Leetcode 121. Best Time to Buy and Sell Stock

121. Best Time to Buy and Sell Stock

• Total Accepted: 115636
• Total Submissions: 313848
• Difficulty: Easy

Say you have an array for which the ith element is the price of a given stock on day i.

If you were only permitted to complete at most one transaction (ie, buy one and sell one share of the stock), design an algorithm to find the maximum profit.

Example 1:

Input: [7, 1, 5, 3, 6, 4]
Output: 5

max. difference = 6-1 = 5 (not 7-1 = 6, as selling price needs to be larger than buying price)

Example 2:

Input: [7, 6, 4, 3, 1]
Output: 0

In this case, no transaction is done, i.e. max profit = 0.

思路：DP。

方法一：对于第i天，找到[0,i-1]天买进的最低价格，从而得到第i天出售的最高价格。然后遍历i，得到最高的出售价格。

方法二：最大子序列和问题。

代码：

方法一：

class Solution {
public:
    int maxProfit(vector<int>& prices) {
        int n=prices.size(),i,maxprofit=0,minprice=INT_MAX;
        for(i=0;i<n;i++){
            if(maxprofit<prices[i]-minprice){
                maxprofit=prices[i]-minprice;
            }
            if(minprice>prices[i]){
                minprice=prices[i];
            }
        }
        return maxprofit;
    }
};

方法二：

参考：

https://discuss.leetcode.com/topic/19853/kadane-s-algorithm-since-no-one-has-mentioned-about-this-so-far-in-case-if-interviewer-twists-the-input

https://en.wikipedia.org/wiki/Maximum_subarray_problem

原文：

The logic to solve this problem is same as "max subarray problem" using Kadane's Algorithm. Since no body has mentioned this so far, I thought it's a good thing for everybody to know.
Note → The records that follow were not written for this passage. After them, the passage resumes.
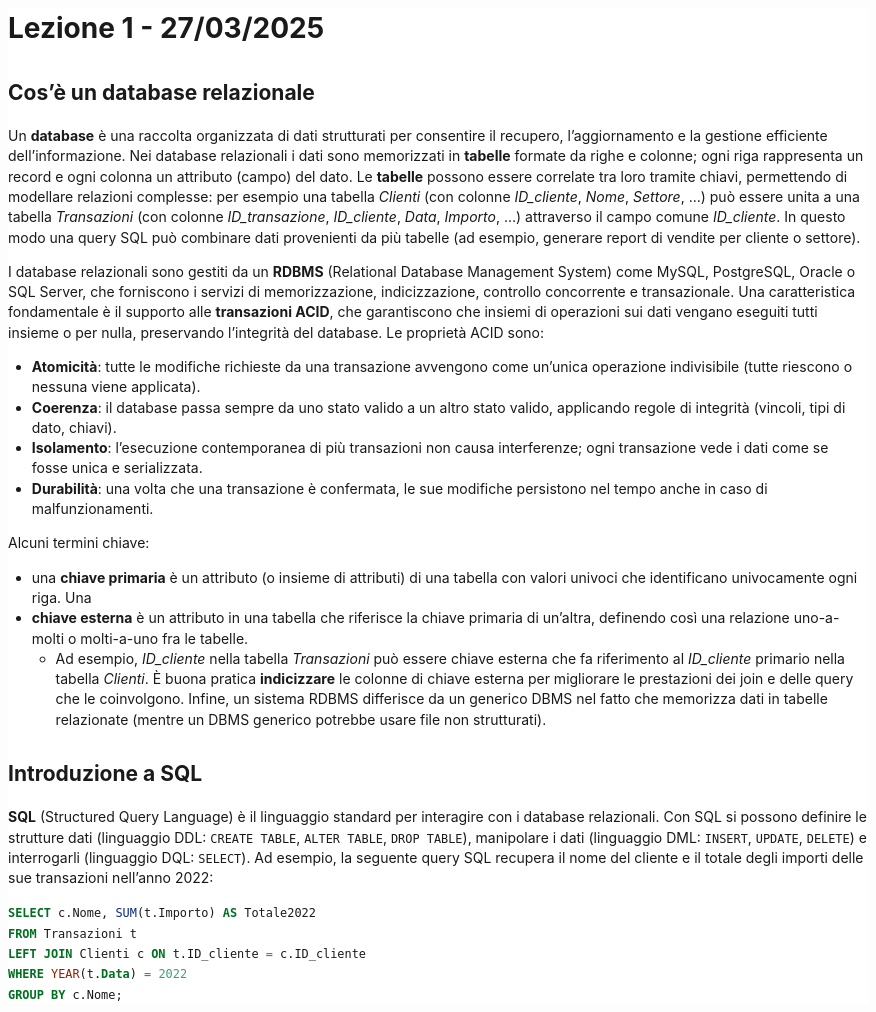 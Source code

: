 # Lezione 1 - 27/03/2025

## Cos’è un database relazionale

Un **database** è una raccolta organizzata di dati strutturati per consentire il recupero, l’aggiornamento e la gestione efficiente dell’informazione. Nei database relazionali i dati sono memorizzati in **tabelle** formate da righe e colonne; ogni riga rappresenta un record e ogni colonna un attributo (campo) del dato. Le **tabelle** possono essere correlate tra loro tramite chiavi, permettendo di modellare relazioni complesse: per esempio una tabella *Clienti* (con colonne *ID\_cliente*, *Nome*, *Settore*, …) può essere unita a una tabella *Transazioni* (con colonne *ID\_transazione*, *ID\_cliente*, *Data*, *Importo*, …) attraverso il campo comune *ID\_cliente*. In questo modo una query SQL può combinare dati provenienti da più tabelle (ad esempio, generare report di vendite per cliente o settore).

I database relazionali sono gestiti da un **RDBMS** (Relational Database Management System) come MySQL, PostgreSQL, Oracle o SQL Server, che forniscono i servizi di memorizzazione, indicizzazione, controllo concorrente e transazionale. Una caratteristica fondamentale è il supporto alle **transazioni ACID**, che garantiscono che insiemi di operazioni sui dati vengano eseguiti tutti insieme o per nulla, preservando l’integrità del database. Le proprietà ACID sono:

* **Atomicità**: tutte le modifiche richieste da una transazione avvengono come un’unica operazione indivisibile (tutte riescono o nessuna viene applicata).
* **Coerenza**: il database passa sempre da uno stato valido a un altro stato valido, applicando regole di integrità (vincoli, tipi di dato, chiavi).
* **Isolamento**: l’esecuzione contemporanea di più transazioni non causa interferenze; ogni transazione vede i dati come se fosse unica e serializzata.
* **Durabilità**: una volta che una transazione è confermata, le sue modifiche persistono nel tempo anche in caso di malfunzionamenti.

Alcuni termini chiave: 
- una **chiave primaria** è un attributo (o insieme di attributi) di una tabella con valori univoci che identificano univocamente ogni riga. Una 
- **chiave esterna** è un attributo in una tabella che riferisce la chiave primaria di un’altra, definendo così una relazione uno-a-molti o molti-a-uno fra le tabelle. 
    - Ad esempio, *ID\_cliente* nella tabella *Transazioni* può essere chiave esterna che fa riferimento al *ID\_cliente* primario nella tabella *Clienti*. È buona pratica **indicizzare** le colonne di chiave esterna per migliorare le prestazioni dei join e delle query che le coinvolgono. Infine, un sistema RDBMS differisce da un generico DBMS nel fatto che memorizza dati in tabelle relazionate (mentre un DBMS generico potrebbe usare file non strutturati).

## Introduzione a SQL

**SQL** (Structured Query Language) è il linguaggio standard per interagire con i database relazionali. Con SQL si possono definire le strutture dati (linguaggio DDL: `CREATE TABLE`, `ALTER TABLE`, `DROP TABLE`), manipolare i dati (linguaggio DML: `INSERT`, `UPDATE`, `DELETE`) e interrogarli (linguaggio DQL: `SELECT`). Ad esempio, la seguente query SQL recupera il nome del cliente e il totale degli importi delle sue transazioni nell’anno 2022:

```sql
SELECT c.Nome, SUM(t.Importo) AS Totale2022
FROM Transazioni t
LEFT JOIN Clienti c ON t.ID_cliente = c.ID_cliente
WHERE YEAR(t.Data) = 2022
GROUP BY c.Nome;
```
All the straight forward solution should work, but if the interviewer twists the question slightly by giving the difference array of prices, Ex: for {1, 7, 4, 11}, if he gives {0, 6, -3, 7}, you might end up being confused.

Here, the logic is to calculate the difference (maxCur += prices[i] - prices[i-1]) of the original array, and find a contiguous subarray giving maximum profit. If the difference falls below 0, reset it to zero.

    public int maxProfit(int[] prices) {
        int maxCur = 0, maxSoFar = 0;
        for(int i = 1; i < prices.length; i++) {
            maxCur = Math.max(0, maxCur += prices[i] - prices[i-1]);
            maxSoFar = Math.max(maxCur, maxSoFar);
        }
        return maxSoFar;
    }
*maxCur = current maximum value

*maxSoFar = maximum value found so far

class Solution {
public:
    int maxProfit(vector<int>& prices) {
        int i,n=prices.size(),curprofit=0,maxprofit=0;
        for(i=1;i<n;i++){
            curprofit=max(0,curprofit+prices[i]-prices[i-1]);
            maxprofit=max(maxprofit,curprofit);
        }
        return maxprofit;
    }
};